THE Limerick-born final victim of notorious Victorian serial killer Jack the Ripper is likely to be exhumed.
This decision follows the release of the latest theory surrounding the identity of the murderer, who killed five women, including 25-year-old Irish woman Mary Jane Kelly.
An exhumation license, the first to be issued for any of the Ripper’s victims, could be granted by the Ministry of Justice for the grave of the East End prostitute.
The new theory was outlined in a new book, The Real Mary Kelly, written by Dr Wynne Weston-Davies, who claims that the Ripper is Kelly’s husband Francis Spurzheim Craig.
A spokeswoman for the Ministry of Justice told The Irish Post that an application would need to be made by Dr Weston-Davies before the exhumation could be carried out.
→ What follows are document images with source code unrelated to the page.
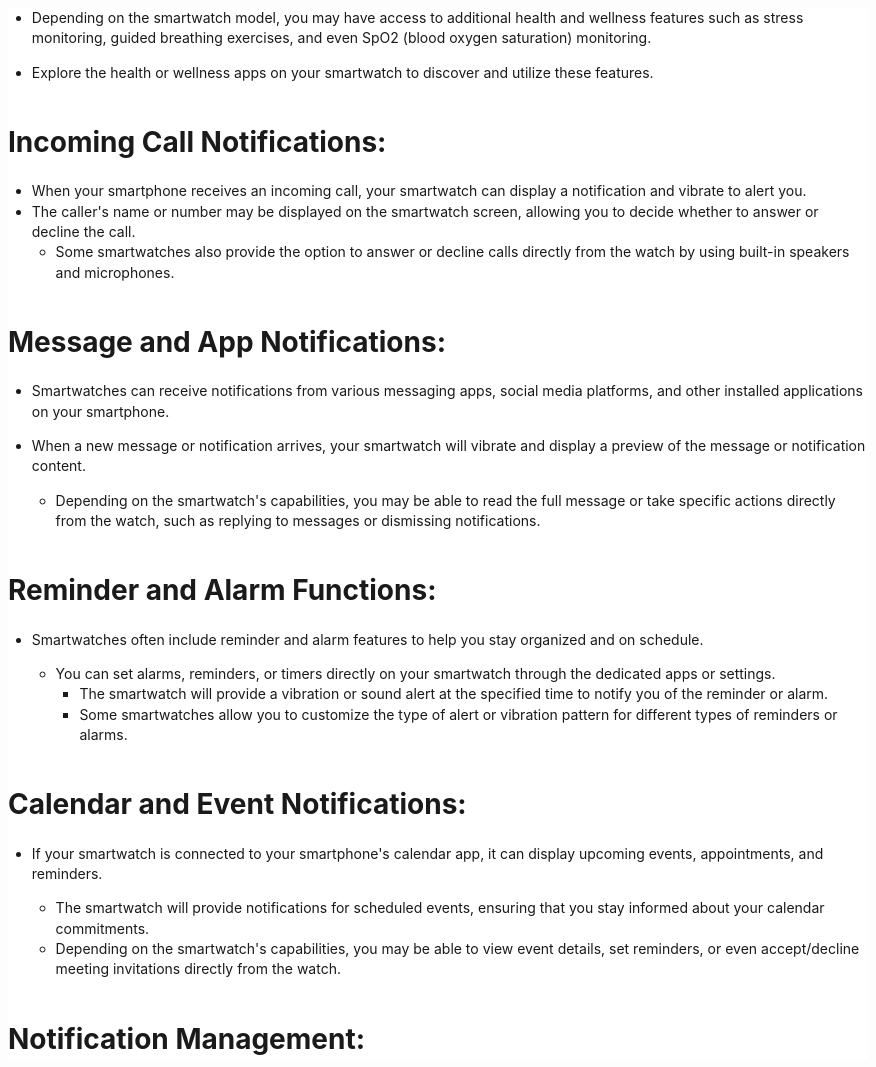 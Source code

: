 - Depending on the smartwatch model, you may have access to additional health and wellness features such as stress monitoring, guided breathing exercises, and even SpO2 (blood oxygen saturation) monitoring.

- Explore the health or wellness apps on your smartwatch to discover and utilize these features.

# Incoming Call Notifications:

  - When your smartphone receives an incoming call, your smartwatch can display a notification and vibrate to alert you.
- The caller's name or number may be displayed on the smartwatch screen, allowing you to decide whether to answer or decline the call.
  - Some smartwatches also provide the option to answer or decline calls directly from the watch by using built-in speakers and microphones.
  
# Message and App Notifications:

  - Smartwatches can receive notifications from various messaging apps, social media platforms, and other installed applications on your smartphone.
  
   - When a new message or notification arrives, your smartwatch will vibrate and display a preview of the message or notification content.
     - Depending on the smartwatch's capabilities, you may be able to read the full message or take specific actions directly from the watch, such as replying to messages or dismissing notifications.

# Reminder and Alarm Functions:

- Smartwatches often include reminder and alarm features to help you stay organized and on schedule.

   - You can set alarms, reminders, or timers directly on your smartwatch through the dedicated apps or settings.
     - The smartwatch will provide a vibration or sound alert at the specified time to notify you of the reminder or alarm.
     - Some smartwatches allow you to customize the type of alert or vibration pattern for different types of reminders or alarms.

# Calendar and Event Notifications:

- If your smartwatch is connected to your smartphone's calendar app, it can display upcoming events, appointments, and reminders.

   - The smartwatch will provide notifications for scheduled events, ensuring that you stay informed about your calendar commitments.
   - Depending on the smartwatch's capabilities, you may be able to view event details, set reminders, or even accept/decline meeting invitations directly from the watch.

# Notification Management:
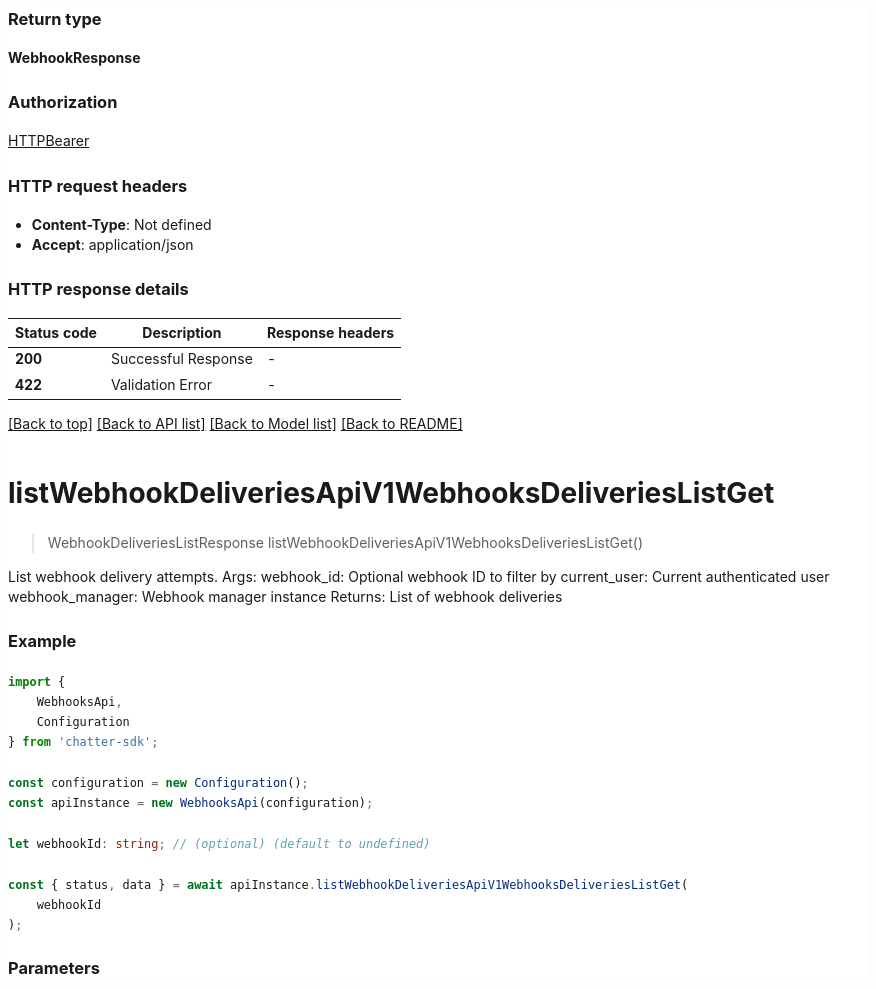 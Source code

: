 
### Return type

**WebhookResponse**

### Authorization

[HTTPBearer](../README.md#HTTPBearer)

### HTTP request headers

 - **Content-Type**: Not defined
 - **Accept**: application/json


### HTTP response details
| Status code | Description | Response headers |
|-------------|-------------|------------------|
|**200** | Successful Response |  -  |
|**422** | Validation Error |  -  |

[[Back to top]](#) [[Back to API list]](../README.md#documentation-for-api-endpoints) [[Back to Model list]](../README.md#documentation-for-models) [[Back to README]](../README.md)

# **listWebhookDeliveriesApiV1WebhooksDeliveriesListGet**
> WebhookDeliveriesListResponse listWebhookDeliveriesApiV1WebhooksDeliveriesListGet()

List webhook delivery attempts.  Args:     webhook_id: Optional webhook ID to filter by     current_user: Current authenticated user     webhook_manager: Webhook manager instance  Returns:     List of webhook deliveries

### Example

```typescript
import {
    WebhooksApi,
    Configuration
} from 'chatter-sdk';

const configuration = new Configuration();
const apiInstance = new WebhooksApi(configuration);

let webhookId: string; // (optional) (default to undefined)

const { status, data } = await apiInstance.listWebhookDeliveriesApiV1WebhooksDeliveriesListGet(
    webhookId
);
```

### Parameters
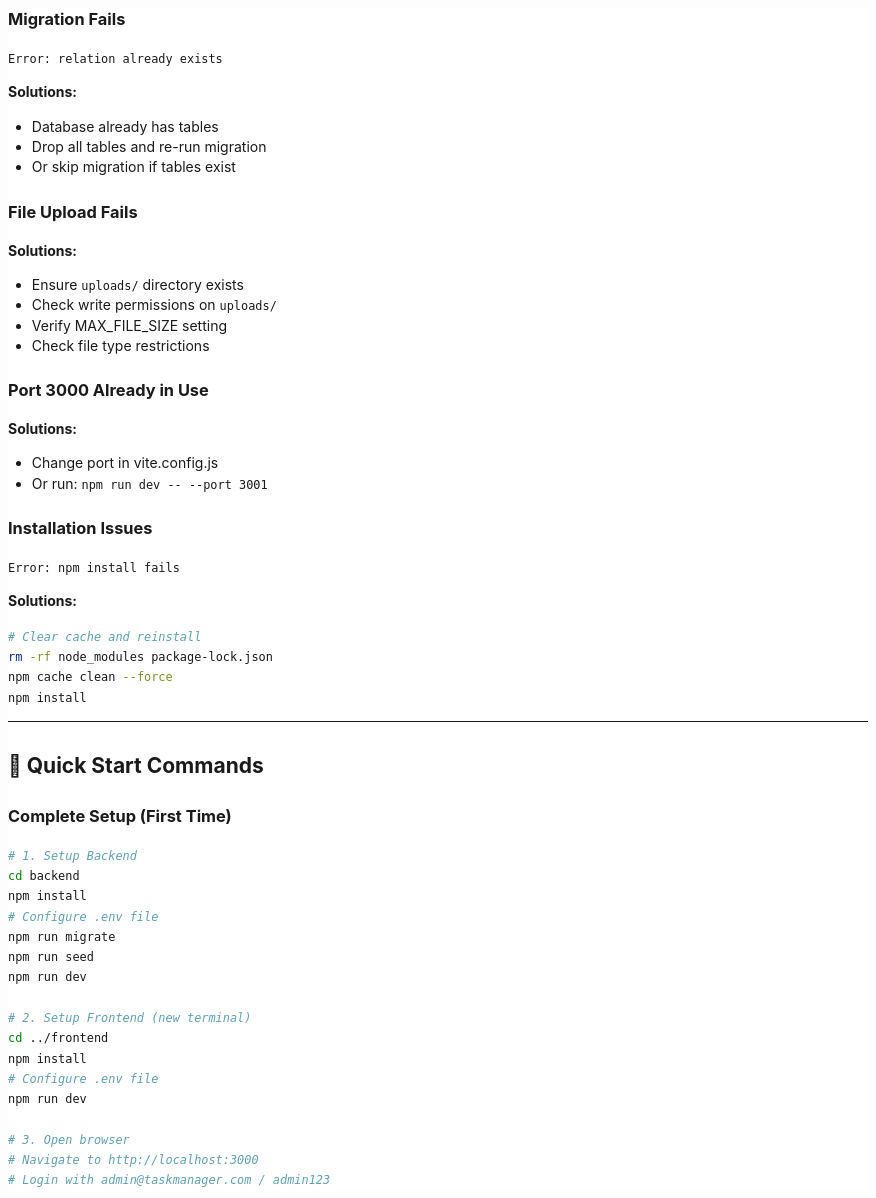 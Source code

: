 ### Migration Fails
```
Error: relation already exists
```
**Solutions:**
- Database already has tables
- Drop all tables and re-run migration
- Or skip migration if tables exist

### File Upload Fails
**Solutions:**
- Ensure `uploads/` directory exists
- Check write permissions on `uploads/`
- Verify MAX_FILE_SIZE setting
- Check file type restrictions

### Port 3000 Already in Use
**Solutions:**
- Change port in vite.config.js
- Or run: `npm run dev -- --port 3001`

### Installation Issues
```
Error: npm install fails
```
**Solutions:**
```bash
# Clear cache and reinstall
rm -rf node_modules package-lock.json
npm cache clean --force
npm install
```

---

## 📝 Quick Start Commands

### Complete Setup (First Time)
```bash
# 1. Setup Backend
cd backend
npm install
# Configure .env file
npm run migrate
npm run seed
npm run dev

# 2. Setup Frontend (new terminal)
cd ../frontend
npm install
# Configure .env file
npm run dev

# 3. Open browser
# Navigate to http://localhost:3000
# Login with admin@taskmanager.com / admin123
```
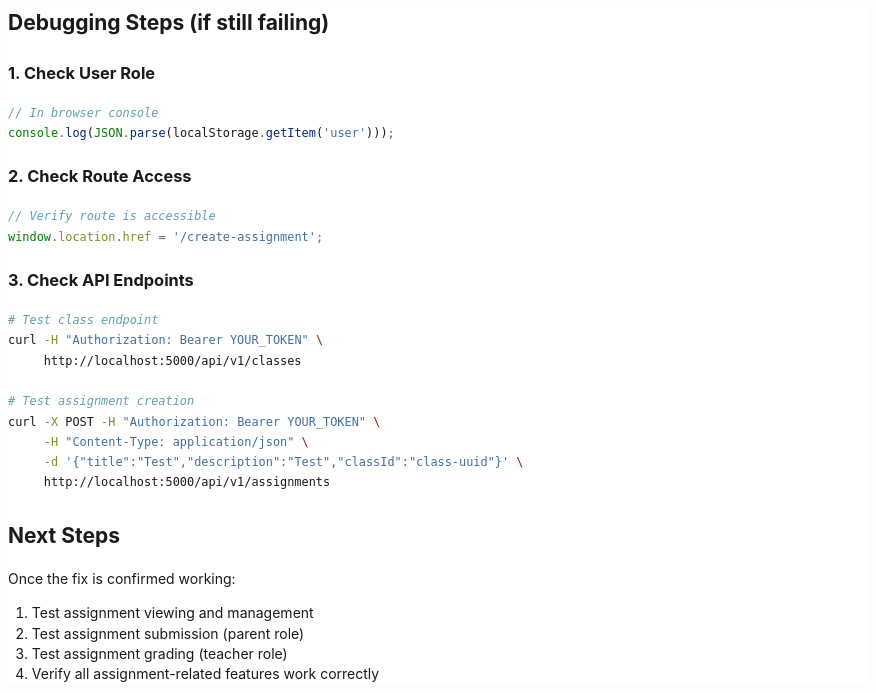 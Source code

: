 ## Debugging Steps (if still failing)

### 1. Check User Role
```javascript
// In browser console
console.log(JSON.parse(localStorage.getItem('user')));
```

### 2. Check Route Access
```javascript
// Verify route is accessible
window.location.href = '/create-assignment';
```

### 3. Check API Endpoints
```bash
# Test class endpoint
curl -H "Authorization: Bearer YOUR_TOKEN" \
     http://localhost:5000/api/v1/classes

# Test assignment creation
curl -X POST -H "Authorization: Bearer YOUR_TOKEN" \
     -H "Content-Type: application/json" \
     -d '{"title":"Test","description":"Test","classId":"class-uuid"}' \
     http://localhost:5000/api/v1/assignments
```

## Next Steps
Once the fix is confirmed working:
1. Test assignment viewing and management
2. Test assignment submission (parent role)
3. Test assignment grading (teacher role)
4. Verify all assignment-related features work correctly  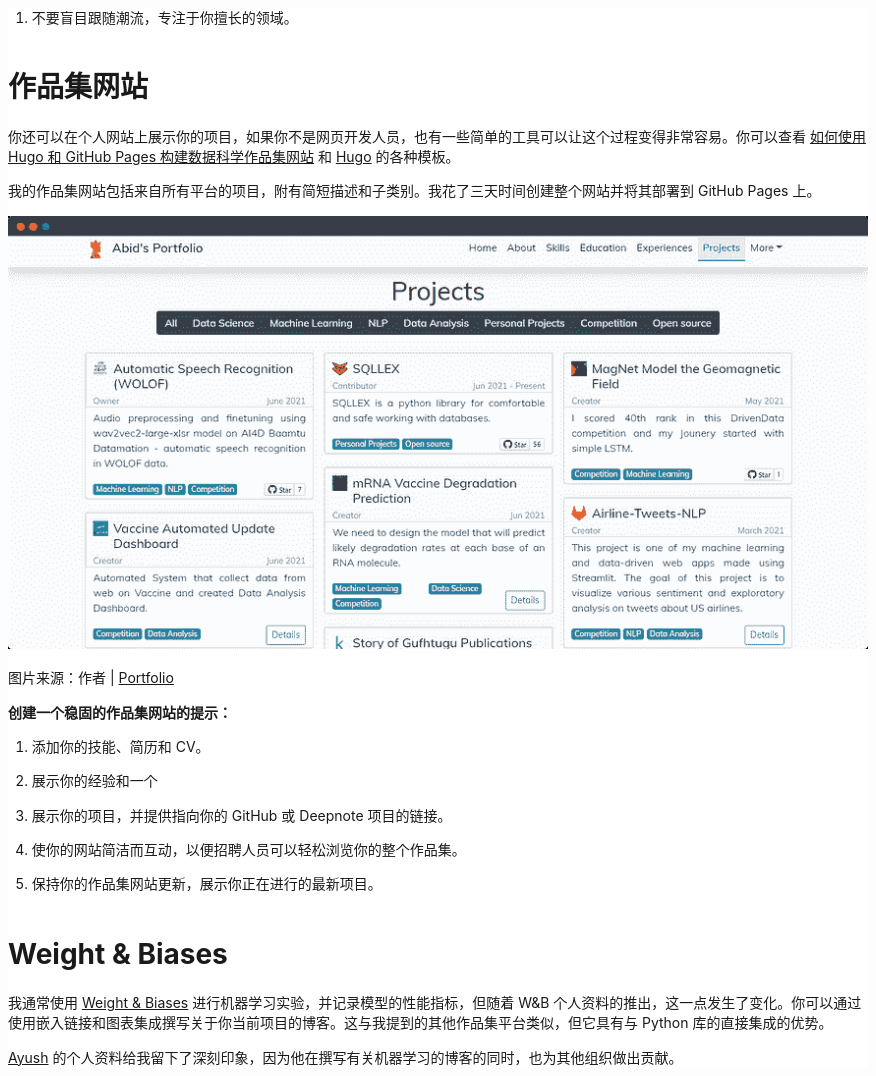 1.  不要盲目跟随潮流，专注于你擅长的领域。

# 作品集网站

你还可以在个人网站上展示你的项目，如果你不是网页开发人员，也有一些简单的工具可以让这个过程变得非常容易。你可以查看 [如何使用 Hugo 和 GitHub Pages 构建数据科学作品集网站](https://www.youtube.com/watch?v=mEZ1Hj5yQ-8&t=235s) 和 [Hugo](https://gohugo.io/) 的各种模板。

我的作品集网站包括来自所有平台的项目，附有简短描述和子类别。我花了三天时间创建整个网站并将其部署到 GitHub Pages 上。

![](img/2e14ed3ebbaf4595219b760c93bdabbc.png)

图片来源：作者 | [Portfolio](https://abidaliawan.me/)

**创建一个稳固的作品集网站的提示：**

1.  添加你的技能、简历和 CV。

1.  展示你的经验和一个

1.  展示你的项目，并提供指向你的 GitHub 或 Deepnote 项目的链接。

1.  使你的网站简洁而互动，以便招聘人员可以轻松浏览你的整个作品集。

1.  保持你的作品集网站更新，展示你正在进行的最新项目。

# Weight & Biases

我通常使用 [Weight & Biases](https://wandb.ai/) 进行机器学习实验，并记录模型的性能指标，但随着 W&B 个人资料的推出，这一点发生了变化。你可以通过使用嵌入链接和图表集成撰写关于你当前项目的博客。这与我提到的其他作品集平台类似，但它具有与 Python 库的直接集成的优势。

[Ayush](https://wandb.ai/ayush-thakur) 的个人资料给我留下了深刻印象，因为他在撰写有关机器学习的博客的同时，也为其他组织做出贡献。
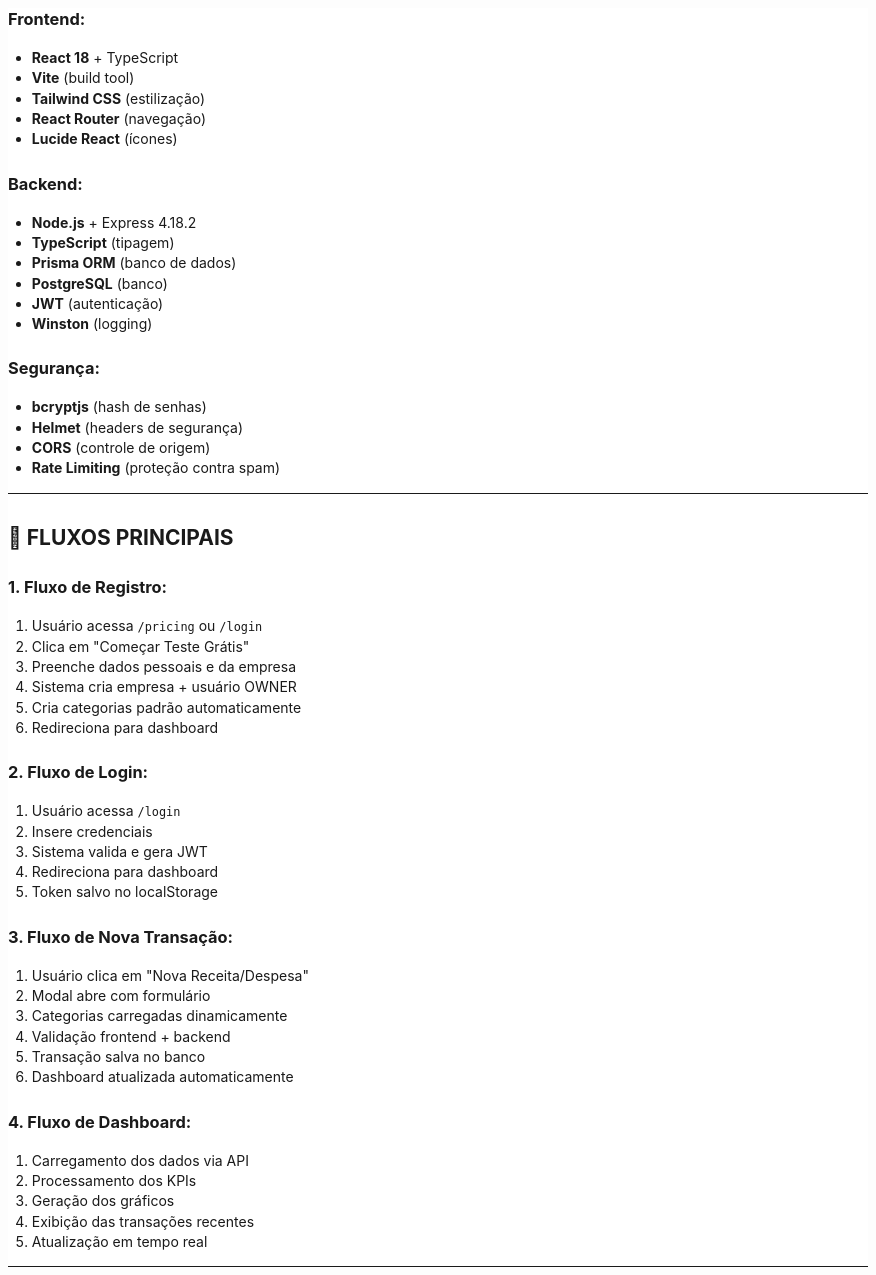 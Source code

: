 ### **Frontend:**
- **React 18** + TypeScript
- **Vite** (build tool)
- **Tailwind CSS** (estilização)
- **React Router** (navegação)
- **Lucide React** (ícones)

### **Backend:**
- **Node.js** + Express 4.18.2
- **TypeScript** (tipagem)
- **Prisma ORM** (banco de dados)
- **PostgreSQL** (banco)
- **JWT** (autenticação)
- **Winston** (logging)

### **Segurança:**
- **bcryptjs** (hash de senhas)
- **Helmet** (headers de segurança)
- **CORS** (controle de origem)
- **Rate Limiting** (proteção contra spam)

---

## 🚀 FLUXOS PRINCIPAIS

### **1. Fluxo de Registro:**
1. Usuário acessa `/pricing` ou `/login`
2. Clica em "Começar Teste Grátis"
3. Preenche dados pessoais e da empresa
4. Sistema cria empresa + usuário OWNER
5. Cria categorias padrão automaticamente
6. Redireciona para dashboard

### **2. Fluxo de Login:**
1. Usuário acessa `/login`
2. Insere credenciais
3. Sistema valida e gera JWT
4. Redireciona para dashboard
5. Token salvo no localStorage

### **3. Fluxo de Nova Transação:**
1. Usuário clica em "Nova Receita/Despesa"
2. Modal abre com formulário
3. Categorias carregadas dinamicamente
4. Validação frontend + backend
5. Transação salva no banco
6. Dashboard atualizada automaticamente

### **4. Fluxo de Dashboard:**
1. Carregamento dos dados via API
2. Processamento dos KPIs
3. Geração dos gráficos
4. Exibição das transações recentes
5. Atualização em tempo real

---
Dr Weston-Davies believes that a journalist, who reported on police courts in the East End of London in the late 19th century, killed Kelly in a revenge attack in 1888 after she secretly returned to prostitution three years after they married.
Dr Weston-Davies believes that Kelly was his great-aunt, and he intends to prove this through DNA testing on the body.
In addition to the application, he would need to produce a letter from a laboratory willing to conduct the DNA testing in order for The Ministry of Justice to grant the licence.
By proving that the body is Kelly’s, he believes that he can establish a stronger link between her and her killer, whom he suspects to be Craig.
Last week, Britain’s first women’s museum was due to be opened in London, but a building dedicated to the victims of Jack the Ripper was controversially launched instead.
Jack the Ripper is believed to have killed at least five female prostitutes in the impoverished Whitechapel area of London in 1888.
Whilst many theories about the killer have been suggested, the real identity remains unknown.